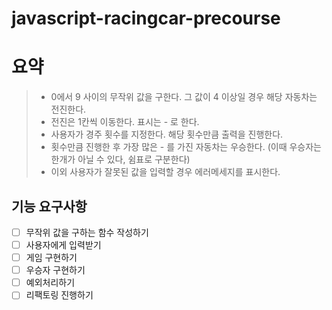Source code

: # javascript-racingcar-precourse

# 요약

> - 0에서 9 사이의 무작위 값을 구한다. 그 값이 4 이상일 경우 해당 자동차는 전진한다. <br/>
> - 전진은 1칸씩 이동한다. 표시는 - 로 한다.<br/>
> - 사용자가 경주 횟수를 지정한다. 해당 횟수만큼 출력을 진행한다.<br/>
> - 횟수만큼 진행한 후 가장 많은 - 를 가진 자동차는 우승한다. (이때 우승자는 한개가 아닐 수 있다, 쉼표로 구분한다)<br/>
> - 이외 사용자가 잘못된 값을 입력할 경우 에러메세지를 표시한다.

## 기능 요구사항

- [ ] 무작위 값을 구하는 함수 작성하기
- [ ] 사용자에게 입력받기
- [ ] 게임 구현하기
- [ ] 우승자 구현하기
- [ ] 예외처리하기
- [ ] 리팩토링 진행하기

○ ○ ○ ○ ○

**Required action:**
Transcribe the entries above word for word, but leave every picture out of your copy.

**Solution to this exercise:**
Source code

: # javascript-racingcar-precourse

# 요약

> - 0에서 9 사이의 무작위 값을 구한다. 그 값이 4 이상일 경우 해당 자동차는 전진한다. <br/>
> - 전진은 1칸씩 이동한다. 표시는 - 로 한다.<br/>
> - 사용자가 경주 횟수를 지정한다. 해당 횟수만큼 출력을 진행한다.<br/>
> - 횟수만큼 진행한 후 가장 많은 - 를 가진 자동차는 우승한다. (이때 우승자는 한개가 아닐 수 있다, 쉼표로 구분한다)<br/>
> - 이외 사용자가 잘못된 값을 입력할 경우 에러메세지를 표시한다.

## 기능 요구사항

- [ ] 무작위 값을 구하는 함수 작성하기
- [ ] 사용자에게 입력받기
- [ ] 게임 구현하기
- [ ] 우승자 구현하기
- [ ] 예외처리하기
- [ ] 리팩토링 진행하기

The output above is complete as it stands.